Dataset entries
= Beginning of Section =

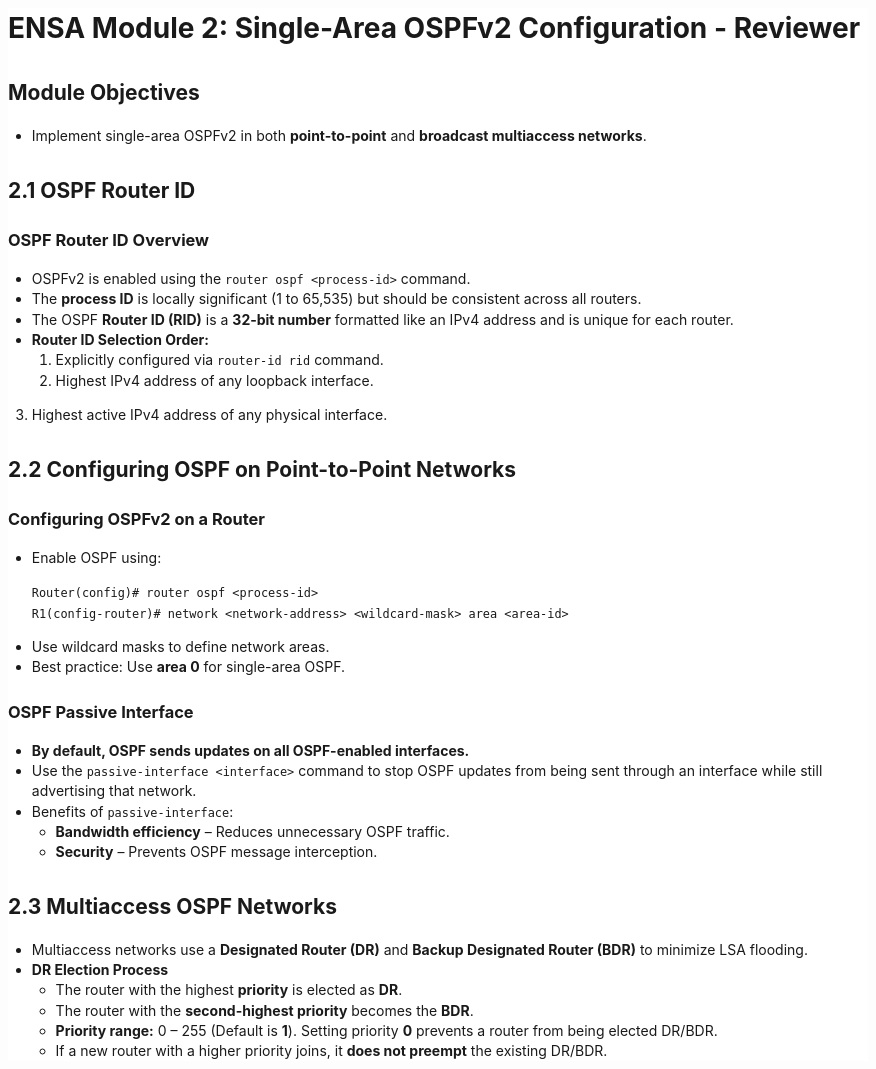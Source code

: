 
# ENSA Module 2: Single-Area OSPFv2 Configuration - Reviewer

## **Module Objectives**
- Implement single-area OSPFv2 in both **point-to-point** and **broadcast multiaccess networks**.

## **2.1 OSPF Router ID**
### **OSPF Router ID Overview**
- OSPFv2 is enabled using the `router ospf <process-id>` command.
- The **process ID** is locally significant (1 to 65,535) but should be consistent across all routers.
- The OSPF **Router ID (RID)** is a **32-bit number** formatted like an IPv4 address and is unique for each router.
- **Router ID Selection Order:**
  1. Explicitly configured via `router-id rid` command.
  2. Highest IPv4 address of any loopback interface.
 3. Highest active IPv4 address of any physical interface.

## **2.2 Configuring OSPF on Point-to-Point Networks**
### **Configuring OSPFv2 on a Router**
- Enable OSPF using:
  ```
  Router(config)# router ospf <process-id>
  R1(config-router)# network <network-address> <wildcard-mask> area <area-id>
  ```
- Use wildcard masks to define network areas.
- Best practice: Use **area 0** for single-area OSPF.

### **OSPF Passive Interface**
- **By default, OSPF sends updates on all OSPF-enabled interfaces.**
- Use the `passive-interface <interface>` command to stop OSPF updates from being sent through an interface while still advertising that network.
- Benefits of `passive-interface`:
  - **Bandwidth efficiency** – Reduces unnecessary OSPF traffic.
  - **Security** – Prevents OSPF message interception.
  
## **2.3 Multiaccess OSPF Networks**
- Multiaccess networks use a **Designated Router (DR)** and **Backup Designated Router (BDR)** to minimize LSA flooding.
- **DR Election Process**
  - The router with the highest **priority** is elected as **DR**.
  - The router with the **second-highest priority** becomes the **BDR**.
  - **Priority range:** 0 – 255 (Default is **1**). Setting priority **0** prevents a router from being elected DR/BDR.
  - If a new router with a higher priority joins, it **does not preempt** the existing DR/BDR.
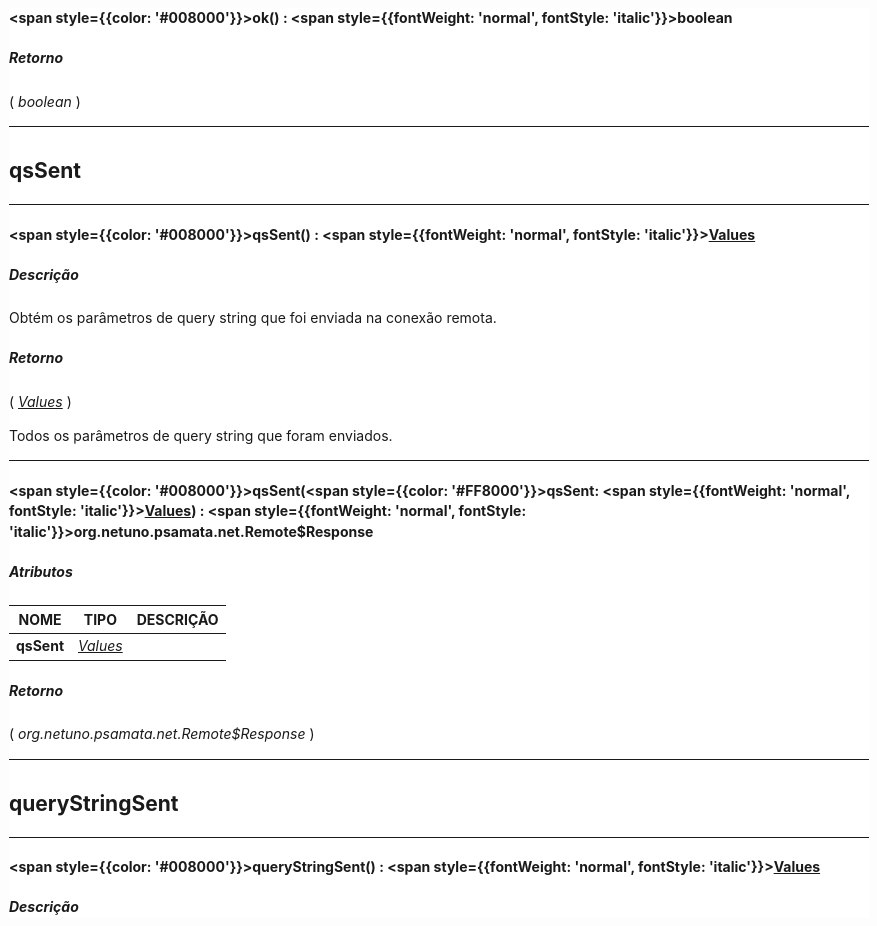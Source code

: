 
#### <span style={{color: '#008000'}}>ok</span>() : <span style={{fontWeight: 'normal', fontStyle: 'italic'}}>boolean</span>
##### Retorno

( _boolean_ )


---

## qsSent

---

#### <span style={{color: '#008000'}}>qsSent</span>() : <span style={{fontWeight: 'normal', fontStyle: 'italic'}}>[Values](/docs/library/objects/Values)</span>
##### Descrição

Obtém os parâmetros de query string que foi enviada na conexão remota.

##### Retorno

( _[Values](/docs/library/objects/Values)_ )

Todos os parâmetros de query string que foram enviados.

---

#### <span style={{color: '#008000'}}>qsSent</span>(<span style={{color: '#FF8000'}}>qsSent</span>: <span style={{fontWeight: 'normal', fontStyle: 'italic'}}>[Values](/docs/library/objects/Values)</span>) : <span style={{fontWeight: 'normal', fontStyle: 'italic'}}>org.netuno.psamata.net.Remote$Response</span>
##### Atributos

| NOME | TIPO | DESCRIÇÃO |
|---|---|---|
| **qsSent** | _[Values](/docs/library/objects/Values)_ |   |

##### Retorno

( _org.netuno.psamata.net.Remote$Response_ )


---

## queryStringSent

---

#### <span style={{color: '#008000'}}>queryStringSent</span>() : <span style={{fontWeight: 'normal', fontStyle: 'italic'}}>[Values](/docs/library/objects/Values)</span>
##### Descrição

= End of Section =

▶ WHAT YOU NEED TO DO
Every record above needs to be repeated exactly; pictures are to be left out.

▶ RESULT
Source code

: 
# ENSA Module 2: Single-Area OSPFv2 Configuration - Reviewer

## **Module Objectives**
- Implement single-area OSPFv2 in both **point-to-point** and **broadcast multiaccess networks**.

## **2.1 OSPF Router ID**
### **OSPF Router ID Overview**
- OSPFv2 is enabled using the `router ospf <process-id>` command.
- The **process ID** is locally significant (1 to 65,535) but should be consistent across all routers.
- The OSPF **Router ID (RID)** is a **32-bit number** formatted like an IPv4 address and is unique for each router.
- **Router ID Selection Order:**
  1. Explicitly configured via `router-id rid` command.
  2. Highest IPv4 address of any loopback interface.
 3. Highest active IPv4 address of any physical interface.

## **2.2 Configuring OSPF on Point-to-Point Networks**
### **Configuring OSPFv2 on a Router**
- Enable OSPF using:
  ```
  Router(config)# router ospf <process-id>
  R1(config-router)# network <network-address> <wildcard-mask> area <area-id>
  ```
- Use wildcard masks to define network areas.
- Best practice: Use **area 0** for single-area OSPF.

### **OSPF Passive Interface**
- **By default, OSPF sends updates on all OSPF-enabled interfaces.**
- Use the `passive-interface <interface>` command to stop OSPF updates from being sent through an interface while still advertising that network.
- Benefits of `passive-interface`:
  - **Bandwidth efficiency** – Reduces unnecessary OSPF traffic.
  - **Security** – Prevents OSPF message interception.
  
## **2.3 Multiaccess OSPF Networks**
- Multiaccess networks use a **Designated Router (DR)** and **Backup Designated Router (BDR)** to minimize LSA flooding.
- **DR Election Process**
  - The router with the highest **priority** is elected as **DR**.
  - The router with the **second-highest priority** becomes the **BDR**.
  - **Priority range:** 0 – 255 (Default is **1**). Setting priority **0** prevents a router from being elected DR/BDR.
  - If a new router with a higher priority joins, it **does not preempt** the existing DR/BDR.
Source code

: 
#### <span style={{color: '#008000'}}>ok</span>() : <span style={{fontWeight: 'normal', fontStyle: 'italic'}}>boolean</span>
##### Retorno

( _boolean_ )


---

## qsSent

---

#### <span style={{color: '#008000'}}>qsSent</span>() : <span style={{fontWeight: 'normal', fontStyle: 'italic'}}>[Values](/docs/library/objects/Values)</span>
##### Descrição

Obtém os parâmetros de query string que foi enviada na conexão remota.

##### Retorno

( _[Values](/docs/library/objects/Values)_ )

Todos os parâmetros de query string que foram enviados.

---

#### <span style={{color: '#008000'}}>qsSent</span>(<span style={{color: '#FF8000'}}>qsSent</span>: <span style={{fontWeight: 'normal', fontStyle: 'italic'}}>[Values](/docs/library/objects/Values)</span>) : <span style={{fontWeight: 'normal', fontStyle: 'italic'}}>org.netuno.psamata.net.Remote$Response</span>
##### Atributos

| NOME | TIPO | DESCRIÇÃO |
|---|---|---|
| **qsSent** | _[Values](/docs/library/objects/Values)_ |   |

##### Retorno

( _org.netuno.psamata.net.Remote$Response_ )


---

## queryStringSent

---

#### <span style={{color: '#008000'}}>queryStringSent</span>() : <span style={{fontWeight: 'normal', fontStyle: 'italic'}}>[Values](/docs/library/objects/Values)</span>
##### Descrição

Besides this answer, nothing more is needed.